Pernambucana relembra fuga a pé por Manhattan no dia dos atentados de 11 de setembro
Eduarda Ribeiro estava havia menos de um mês nos Estados Unidos quando viu, do telhado de um prédio, Nova Iorque parar; ela cruzou parte da ilha de Manhattan a pé, entre sirenes e destroços, até encontrar um lugar seguro
Publicado: 11/09/2026 às 14:07
Imagens reais do atentado do dia 11 de setembro em Nova York (Arquivo pessoal)
Tudo começou às 8h46, no horário local, quando um avião atingiu a primeira torre do World Trade Center. A pernambucana Eduarda Ribeiro, atualmente diretora-criativa da Pólen, um ateliê de flores e plantas no Rio de Janeiro, ainda dormia a cerca de dez quarteirões dali. Tinha desembarcado nos Estados Unidos havia menos de um mês para estudar, trabalhar e aperfeiçoar o inglês.
Eduarda morava na casa do namorado de uma amiga, em Tribeca, bairro de prédios industriais reconvertidos em lofts na ponta sul de Manhattan, em Nova York, vizinho ao antigo complexo do World Trade Center. Achou, a princípio, que o som viesse da obra de uma rua próxima, como o barulho de metal contra metal, algo que já fazia parte da paisagem sonora daquele canto da cidade. Foram as sirenes, cada vez mais numerosas e sobrepondo-se umas às outras sem intervalo, que a tiraram da cama.
Levantou-se num daqueles apartamentos antigos, de teto alto e uma parede inteira de vidro fixo, do tipo que não abre. Olhou para a rua, lá embaixo, e viu uma cena que não fazia sentido sozinha: todo mundo parado, olhando para cima, na sua direção. "Percebi que tinha acontecido alguma coisa e tive a ideia de subir no telhado para ver o que estava rolando", conta.
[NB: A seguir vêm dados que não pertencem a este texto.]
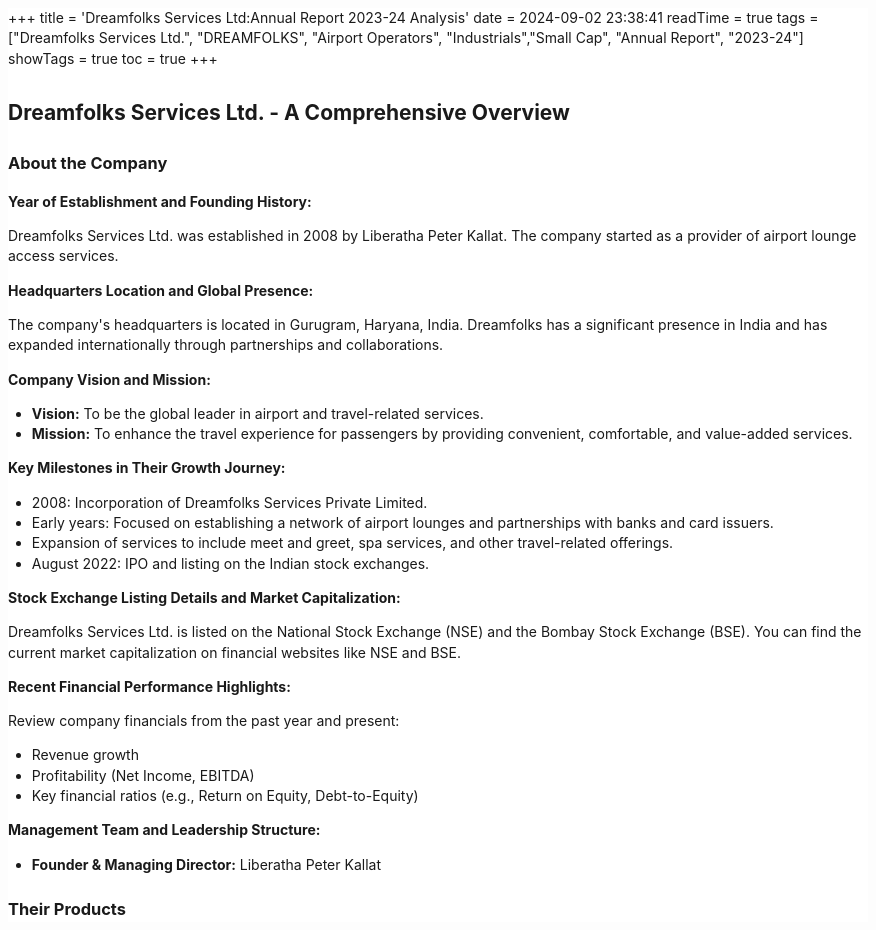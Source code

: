 +++
title = 'Dreamfolks Services Ltd:Annual Report 2023-24 Analysis'
date = 2024-09-02 23:38:41
readTime = true
tags = ["Dreamfolks Services Ltd.", "DREAMFOLKS", "Airport Operators", "Industrials","Small Cap", "Annual Report", "2023-24"]
showTags = true
toc = true
+++

## Dreamfolks Services Ltd. - A Comprehensive Overview

### About the Company

**Year of Establishment and Founding History:**

Dreamfolks Services Ltd. was established in 2008 by Liberatha Peter Kallat. The company started as a provider of airport lounge access services.

**Headquarters Location and Global Presence:**

The company's headquarters is located in Gurugram, Haryana, India. Dreamfolks has a significant presence in India and has expanded internationally through partnerships and collaborations.

**Company Vision and Mission:**

*   **Vision:** To be the global leader in airport and travel-related services.
*   **Mission:** To enhance the travel experience for passengers by providing convenient, comfortable, and value-added services.

**Key Milestones in Their Growth Journey:**

*   2008: Incorporation of Dreamfolks Services Private Limited.
*   Early years: Focused on establishing a network of airport lounges and partnerships with banks and card issuers.
*   Expansion of services to include meet and greet, spa services, and other travel-related offerings.
*   August 2022: IPO and listing on the Indian stock exchanges.

**Stock Exchange Listing Details and Market Capitalization:**

Dreamfolks Services Ltd. is listed on the National Stock Exchange (NSE) and the Bombay Stock Exchange (BSE). You can find the current market capitalization on financial websites like NSE and BSE.

**Recent Financial Performance Highlights:**

Review company financials from the past year and present:

*   Revenue growth
*   Profitability (Net Income, EBITDA)
*   Key financial ratios (e.g., Return on Equity, Debt-to-Equity)

**Management Team and Leadership Structure:**

*   **Founder & Managing Director:** Liberatha Peter Kallat

### Their Products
Subiu descalça, mais dois ou três lances de escada além do seu andar, sobre um piso empoeirado que lembraria depois com uma clareza estranha, dado tudo o que viria a seguir. Ao descer à procura de um chinelo, encontrou seu anfitrião americano, professor universitário da Columbia, que voltava de um café na padaria. Partiu dele a notícia, ainda fragmentada, dita entre o susto e a pressa: a cidade estava cheia de bombas e era melhor ir embora antes que mais algo caísse.
O plano dos dois virou uma fuga a pé: atravessar boa parte da ilha de Manhattan até o encontro da namorada do professor - e amiga de Eduarda - , que tinha acesso aos carros da universidade, possibilitando a fuga dos três para um centro de pesquisa sobre pássaros da Rockfeller University, a cerca de 130km dali. Ela pegou o passaporte, dinheiro, uma muda de roupa e saiu.
Pelo caminho, o cenário descrito por Eduarda lembra menos o caos reproduzido por filmes de catástrofe e mais o retrato de uma cidade inteira tentando se organizar diante do inexplicável. Os telefones pararam de funcionar ao mesmo tempo — um apagão que ela compara ao temido bug do milênio, ocorrido no ano anterior.
Sem sinal celular, os carros estacionados nas ruas se tornaram o único elo com a informação: proprietários sentados dentro dos veículos com o rádio no volume máximo e pedestres parados ao redor tentando escutar. Ao redor desses automóveis, formavam-se pequenas rodas de desconhecidos que conversavam sem cerimônia, hábito raro na rotina nova-iorquina.
Foi justamente em uma floricultura de Nova York que ela acabou trabalhando nos anos seguintes, durante quatro anos, uma coincidência que nota sem exagerar o peso. "Podia ter sido eu", resume. É nessa frase simples, mais do que em qualquer imagem de destroços, que mora a lembrança registrada por ela.